全国高校野球選手権に出場した日本文理の新チームが29日、同校グラウンドで紅白戦を行った。新主将の竹野聖智捕手(2年)は甲子園ベンチ入りメンバーが中心の紅組の5番打者で、左翼へのソロ本塁打を含む5打数5安打3打点と気を吐いた。目標に来春のセンバツ優勝を掲げる新リーダーは、まずは秋季県大会(9月9日開幕)に向けてチームを結束させる。

鋭いスイングから飛び出したライナー性の打球が、軽々と左翼ネットの上を越えた。先頭打者の6回裏、竹野は新主将の名刺代わりのように豪快な1発を放った。「1球に対して集中する」を練習から改めて意識してきた。好調な打撃もその成果の一端だ。1回裏の1打席目、いきなり2死一塁から左翼線に適時二塁打。長打のほかにも適時打1本を含む単打3本。三塁打が出ればサイクル安打になるほど自在にバットを操った。

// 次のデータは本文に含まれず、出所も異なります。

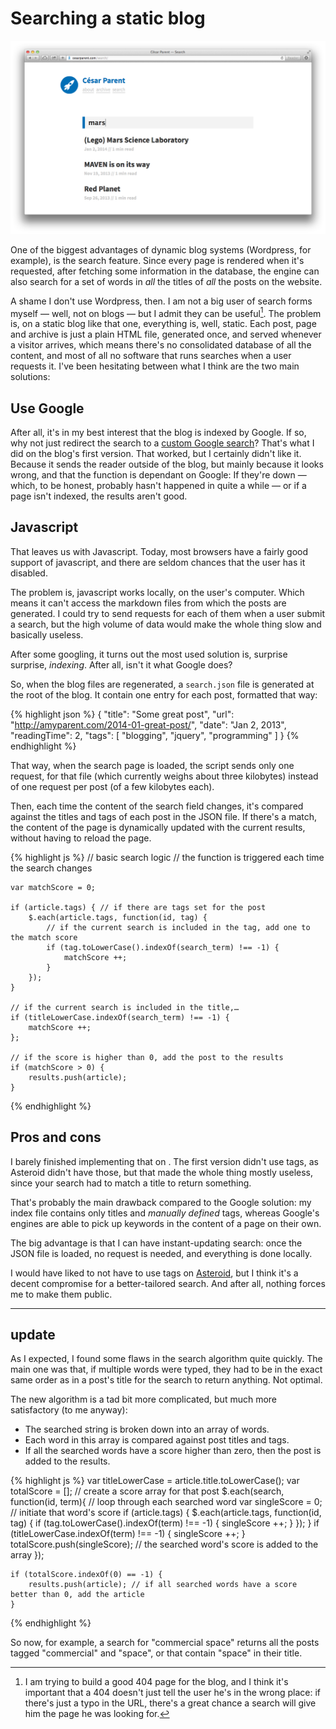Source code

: Searching a static blog
=======================

![Search Form on the blog](/static/media/2014/01/search.png)

One of the biggest advantages of dynamic blog systems (Wordpress, for example), is the search feature. Since every page is rendered when it's requested, after fetching some information in the database, the engine can also search for a set of words in _all_ the titles of _all_ the posts on the website.



A shame I don't use Wordpress, then. I am not a big user of search forms myself — well, not on blogs — but I admit they can be useful[^1]. The problem is, on a static blog like that one, everything is, well, static. Each post, page and archive is just a plain HTML file, generated once, and served whenever a visitor arrives, which means there's no consolidated database of all the content, and most of all no software that runs searches when a user requests it. I've been hesitating between what I think are the two main solutions:

## Use Google

After all, it's in my best interest that the blog is indexed by Google. If so, why not just redirect the search to a [custom Google search][1]? That's what I did on the blog's first version. That worked, but I certainly didn't like it. Because it sends the reader outside of the blog, but mainly because it looks wrong, and that the function is dependant on Google: If they're down — which, to be honest, probably hasn't happened in quite a while — or if a page isn't indexed, the results aren't good.

## Javascript

That leaves us with Javascript. Today, most browsers have a fairly good support of javascript, and there are seldom chances that the user has it disabled.

The problem is, javascript works locally, on the user's computer. Which means it can't access the markdown files from which the posts are generated. I could try to send requests for each of them when a user submit a search, but the high volume of data would make the whole thing slow and basically useless.

After some googling, it turns out the most used solution is, surprise surprise, _indexing_. After all, isn't it what Google does?

So, when the blog files are regenerated, a `search.json` file is generated at the root of the blog. It contain one entry for each post, formatted that way:

{% highlight json %}
    {
    	"title": "Some great post",
    	"url": "http://amyparent.com/2014-01-great-post/",
    	"date": "Jan 2, 2013",
    	"readingTime": 2,
    	"tags": [
    		"blogging",
    		"jquery",
    		"programming"
    	]
    }
{% endhighlight %}

That way, when the search page is loaded, the script sends only one request, for that file (which currently weighs about three kilobytes) instead of one request per post (of a few kilobytes each).

Then, each time the content of the search field changes, it's compared against the titles and tags of each post in the JSON file. If there's a match, the content of the page is dynamically updated with the current results, without having to reload the page.

{% highlight js %}
    // basic search logic
    // the function is triggered each time the search changes

    var matchScore = 0;

    if (article.tags) { // if there are tags set for the post
    	$.each(article.tags, function(id, tag) {
    		// if the current search is included in the tag, add one to the match score
    		if (tag.toLowerCase().indexOf(search_term) !== -1) {
    			matchScore ++;
    		}
    	});
    }

    // if the current search is included in the title,…
    if (titleLowerCase.indexOf(search_term) !== -1) {
    	matchScore ++;
    };

    // if the score is higher than 0, add the post to the results
    if (matchScore > 0) {
    	results.push(article);
    }
{% endhighlight %}
    

## Pros and cons

I barely finished implementing that on . The first version didn't use tags, as Asteroid didn't have those, but that made the whole thing mostly useless, since your search had to match a title to return something.

That's probably the main drawback compared to the Google solution: my index file contains only titles and _manually defined_ tags, whereas Google's engines are able to pick up keywords in the content of a page on their own.

The big advantage is that I can have instant-updating search: once the JSON file is loaded, no request is needed, and everything is done locally.

I would have liked to not have to use tags on [Asteroid][2], but I think it's a decent compromise for a better-tailored search. And after all, nothing forces me to make them public.

***

## update

As I expected, I found some flaws in the search algorithm quite quickly. The main one was that, if multiple words were typed, they had to be in the exact same order as in a post's title for the search to return anything. Not optimal.

The new algorithm is a tad bit more complicated, but much more satisfactory (to me anyway):

* The searched string is broken down into an array of words.
* Each word in this array is compared against post titles and tags.
* If all the searched words have a score higher than zero, then the post is added to the results.

{% highlight js %}
    var titleLowerCase = article.title.toLowerCase();
    var totalScore = []; // create a score array for that post
    $.each(search, function(id, term){ // loop through each searched word
    	var singleScore = 0; // initiate that word's score
    	if (article.tags) {
    		$.each(article.tags, function(id, tag) {
    			if (tag.toLowerCase().indexOf(term) !== -1) {
    				singleScore ++;
    			}
    		});
    	}
    	if (titleLowerCase.indexOf(term) !== -1) {
    		singleScore ++;
    	}
    	totalScore.push(singleScore); // the searched word's score is added to the array
    });

    if (totalScore.indexOf(0) == -1) {
    	results.push(article); // if all searched words have a score better than 0, add the article
    }
{% endhighlight %}

So now, for example, a search for "commercial space" returns all the posts tagged "commercial" and "space", or that contain "space" in their title.


[^1]: I am trying to build a good 404 page for the blog, and I think it's important that a 404 doesn't just tell the user he's in the wrong place: if there's just a typo in the URL, there's a great chance a search will give him the page he was looking for.

[1]: https://www.google.fr/search?client=safari&rls=en&q=site:amyparent.com&20mars
[2]: http://github.com/amyinorbit/Asteroid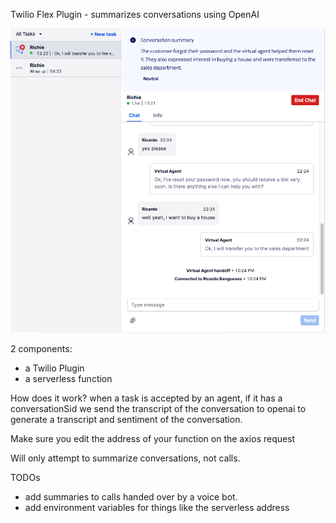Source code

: Twilio Flex Plugin - summarizes conversations using OpenAI

![How does it look](https://github.com/rbangueses/summarize-conversations/blob/main/image.png?raw=true)

2 components:
- a Twilio Plugin
- a serverless function

How does it work? when a task is accepted by an agent, if it has a conversationSid we send the transcript of the conversation to openai to generate a transcript and sentiment of the conversation. 

Make sure you edit the address of your function on the axios request 

Will only attempt to summarize conversations, not calls. 

TODOs 
- add summaries to calls handed over by a voice bot. 
- add environment variables for things like the serverless address

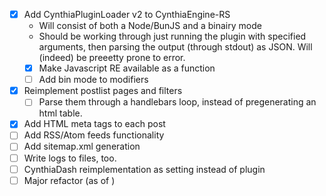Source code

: - [x] Add CynthiaPluginLoader v2 to CynthiaEngine-RS
    - Will consist of both a Node/BunJS and a binairy mode
    - Should be working through just running the plugin with specified arguments, then parsing the output (through stdout) as JSON. Will (indeed) be preeetty prone to error.
    - [x] Make Javascript RE available as a function
    - [ ] Add bin mode to modifiers
- [x] Reimplement postlist pages and filters
  - [ ] Parse them through a handlebars loop, instead of pregenerating an html table.
- [x] Add HTML meta tags to each post
- [ ] Add RSS/Atom feeds functionality
- [ ] Add sitemap.xml generation
- [ ] Write logs to files, too.
- [ ] CynthiaDash reimplementation as setting instead of plugin
- [ ] Major refactor (as of )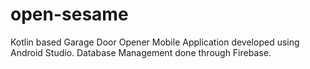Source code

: # open-sesame
Kotlin based Garage Door Opener Mobile Application developed using Android Studio. Database Management done through Firebase.
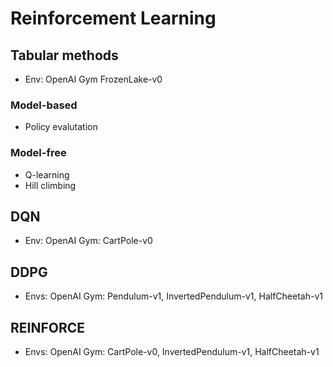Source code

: # Reinforcement Learning

## Tabular methods 
- Env: OpenAI Gym FrozenLake-v0

### Model-based
- Policy evalutation

### Model-free
- Q-learning
- Hill climbing

## DQN 
- Env: OpenAI Gym: CartPole-v0

## DDPG
- Envs: OpenAI Gym: Pendulum-v1, InvertedPendulum-v1, HalfCheetah-v1

## REINFORCE
- Envs: OpenAI Gym: CartPole-v0, InvertedPendulum-v1, HalfCheetah-v1
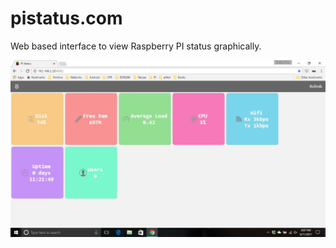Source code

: # pistatus.com
Web based interface to view Raspberry PI status graphically.

![Alt text](/snapshot/home.png?raw=true "Home Page")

鈴木崇監督(41)は「たくましい、頼もしいチームになるために中心になってほしい」と期待をかける。26日に鈴木監督から主将就任を打診され、竹野は「やりたいです」と即答した。その後、チームメートの前で「自分たちの手で甲子園で優勝しよう」と決意表明。新チームの最初の目標として「来春センバツに出て優勝する」と堂々と言った。

今夏甲子園では初戦2回戦で敦賀気比(福井)に6-8で敗れた。竹野は8番打者で4打数2安打1打点。捕手としても二盗を刺す強肩を見せた。「力は試せたが、投手が打たれた敗因は自分」と自己採点は厳しい。エース田中晴也投手(2年)の力を引き出すリードができなかったことを悔やむ。「勝てる捕手になる」。個人的なテーマも明確だ。

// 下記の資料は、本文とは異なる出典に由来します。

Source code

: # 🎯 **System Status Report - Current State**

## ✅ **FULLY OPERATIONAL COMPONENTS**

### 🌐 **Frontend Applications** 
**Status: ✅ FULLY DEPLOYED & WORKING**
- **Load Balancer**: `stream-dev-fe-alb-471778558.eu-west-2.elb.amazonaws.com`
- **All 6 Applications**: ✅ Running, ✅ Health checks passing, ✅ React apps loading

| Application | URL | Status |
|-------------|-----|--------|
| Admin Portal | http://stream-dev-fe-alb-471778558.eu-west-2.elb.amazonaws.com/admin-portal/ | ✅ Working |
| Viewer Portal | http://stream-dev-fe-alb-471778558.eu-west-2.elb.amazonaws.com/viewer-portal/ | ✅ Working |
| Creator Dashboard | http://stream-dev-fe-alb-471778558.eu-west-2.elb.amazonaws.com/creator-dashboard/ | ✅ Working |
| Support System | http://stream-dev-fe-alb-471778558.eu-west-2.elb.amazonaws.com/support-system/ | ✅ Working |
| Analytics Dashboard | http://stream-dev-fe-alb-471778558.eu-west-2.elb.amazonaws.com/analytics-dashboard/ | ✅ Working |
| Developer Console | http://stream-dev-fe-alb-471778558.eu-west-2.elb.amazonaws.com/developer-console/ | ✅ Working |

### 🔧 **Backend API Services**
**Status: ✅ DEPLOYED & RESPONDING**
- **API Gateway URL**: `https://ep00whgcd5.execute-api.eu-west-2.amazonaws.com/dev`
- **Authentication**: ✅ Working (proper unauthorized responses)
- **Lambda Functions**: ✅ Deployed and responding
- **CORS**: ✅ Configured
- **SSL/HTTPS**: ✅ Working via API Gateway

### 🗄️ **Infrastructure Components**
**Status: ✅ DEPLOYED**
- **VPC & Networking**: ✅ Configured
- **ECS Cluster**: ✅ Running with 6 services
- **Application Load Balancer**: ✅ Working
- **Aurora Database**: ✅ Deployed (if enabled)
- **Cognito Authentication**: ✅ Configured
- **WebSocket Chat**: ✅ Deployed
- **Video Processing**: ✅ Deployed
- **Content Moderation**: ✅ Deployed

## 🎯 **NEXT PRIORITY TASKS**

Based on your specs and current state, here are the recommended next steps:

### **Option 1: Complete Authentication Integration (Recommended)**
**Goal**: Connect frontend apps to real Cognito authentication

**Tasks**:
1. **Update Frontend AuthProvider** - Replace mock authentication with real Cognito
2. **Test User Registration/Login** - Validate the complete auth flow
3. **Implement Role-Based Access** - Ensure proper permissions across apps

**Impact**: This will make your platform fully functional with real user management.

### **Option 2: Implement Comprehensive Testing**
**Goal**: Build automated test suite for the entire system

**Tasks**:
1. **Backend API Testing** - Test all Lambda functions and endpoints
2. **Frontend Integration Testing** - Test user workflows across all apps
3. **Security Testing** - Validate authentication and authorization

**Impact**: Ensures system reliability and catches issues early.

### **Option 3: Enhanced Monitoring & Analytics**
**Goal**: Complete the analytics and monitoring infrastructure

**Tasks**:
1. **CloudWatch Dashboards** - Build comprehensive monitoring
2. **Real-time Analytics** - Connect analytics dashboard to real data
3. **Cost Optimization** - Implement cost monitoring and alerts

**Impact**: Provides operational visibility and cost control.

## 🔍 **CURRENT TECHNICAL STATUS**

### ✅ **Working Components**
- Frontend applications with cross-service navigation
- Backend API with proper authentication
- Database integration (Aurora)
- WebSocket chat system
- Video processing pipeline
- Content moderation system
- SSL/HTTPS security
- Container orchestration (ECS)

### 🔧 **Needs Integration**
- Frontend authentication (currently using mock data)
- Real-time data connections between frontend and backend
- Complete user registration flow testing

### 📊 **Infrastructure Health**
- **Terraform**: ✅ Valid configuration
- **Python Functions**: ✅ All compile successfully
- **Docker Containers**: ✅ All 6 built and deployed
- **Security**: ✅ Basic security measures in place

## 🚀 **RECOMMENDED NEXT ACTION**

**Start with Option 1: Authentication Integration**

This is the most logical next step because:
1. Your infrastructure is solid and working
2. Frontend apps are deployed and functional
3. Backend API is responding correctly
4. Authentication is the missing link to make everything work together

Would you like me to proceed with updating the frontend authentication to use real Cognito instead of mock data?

日常生活から部員の手本になることを心掛ける。「正しいことを率先してやる」と自らを律する。「来年、絶対に甲子園に戻って来い。お前が中心になる覚悟を持て」。前主将の渡辺暁仁(3年)から激励を受けた。「秋の大会、自分たちは挑戦者」。甲子園の経験に過信はしない。気を引き締めるようにゼロからのスタートを強調した。【斎藤慎一郎】

◆竹野聖智(たけの・せいち)2004年(平16)7月3日生まれ、燕市出身。吉田小2年から野球を始め、吉田中で捕手に。中3の時に県選抜入りし、全国中学生都道府県対抗野球大会で3位。日本文理では昨秋からベンチ入りする。175センチ、72キロ。右投げ右打ち。

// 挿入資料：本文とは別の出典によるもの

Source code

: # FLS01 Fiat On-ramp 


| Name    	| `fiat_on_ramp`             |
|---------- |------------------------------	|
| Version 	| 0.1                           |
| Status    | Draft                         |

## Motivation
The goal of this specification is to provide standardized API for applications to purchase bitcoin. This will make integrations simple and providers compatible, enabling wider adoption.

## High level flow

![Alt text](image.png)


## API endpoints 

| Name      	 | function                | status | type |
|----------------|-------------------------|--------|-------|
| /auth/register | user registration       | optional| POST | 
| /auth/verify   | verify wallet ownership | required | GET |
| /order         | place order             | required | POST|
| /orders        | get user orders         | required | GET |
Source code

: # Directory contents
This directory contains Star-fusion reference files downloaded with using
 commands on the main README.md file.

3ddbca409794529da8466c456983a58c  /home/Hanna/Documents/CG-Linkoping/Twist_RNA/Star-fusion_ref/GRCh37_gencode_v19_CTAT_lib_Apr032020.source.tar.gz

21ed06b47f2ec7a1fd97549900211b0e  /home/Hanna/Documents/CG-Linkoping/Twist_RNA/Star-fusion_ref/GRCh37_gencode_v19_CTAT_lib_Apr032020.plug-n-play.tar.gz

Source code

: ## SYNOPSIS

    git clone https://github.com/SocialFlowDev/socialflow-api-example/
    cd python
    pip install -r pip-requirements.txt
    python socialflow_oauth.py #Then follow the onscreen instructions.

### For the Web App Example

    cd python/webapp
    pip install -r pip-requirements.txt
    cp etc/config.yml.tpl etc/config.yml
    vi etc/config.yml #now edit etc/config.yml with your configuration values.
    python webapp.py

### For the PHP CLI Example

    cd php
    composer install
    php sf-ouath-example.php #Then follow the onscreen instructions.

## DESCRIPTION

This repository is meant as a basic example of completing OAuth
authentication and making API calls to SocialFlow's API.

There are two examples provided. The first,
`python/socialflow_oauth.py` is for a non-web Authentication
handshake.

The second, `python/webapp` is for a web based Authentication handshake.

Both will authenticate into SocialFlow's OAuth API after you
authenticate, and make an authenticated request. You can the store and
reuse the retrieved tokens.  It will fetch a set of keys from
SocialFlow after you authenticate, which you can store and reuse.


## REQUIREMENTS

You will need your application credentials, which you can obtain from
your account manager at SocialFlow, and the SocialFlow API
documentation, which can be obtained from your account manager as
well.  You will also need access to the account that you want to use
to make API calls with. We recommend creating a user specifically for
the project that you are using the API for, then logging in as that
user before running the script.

◆秋季新潟県大会 68チームが参加し、9月9日に開幕する。決勝、第3代表決定戦は9月27日にハードオフ新潟で行われる。組み合わせ抽選は9月2日。来春のセンバツ出場が懸かる北信越大会は10月16日から長野県で開催される。決勝は同24日、松本市野球場で行われる。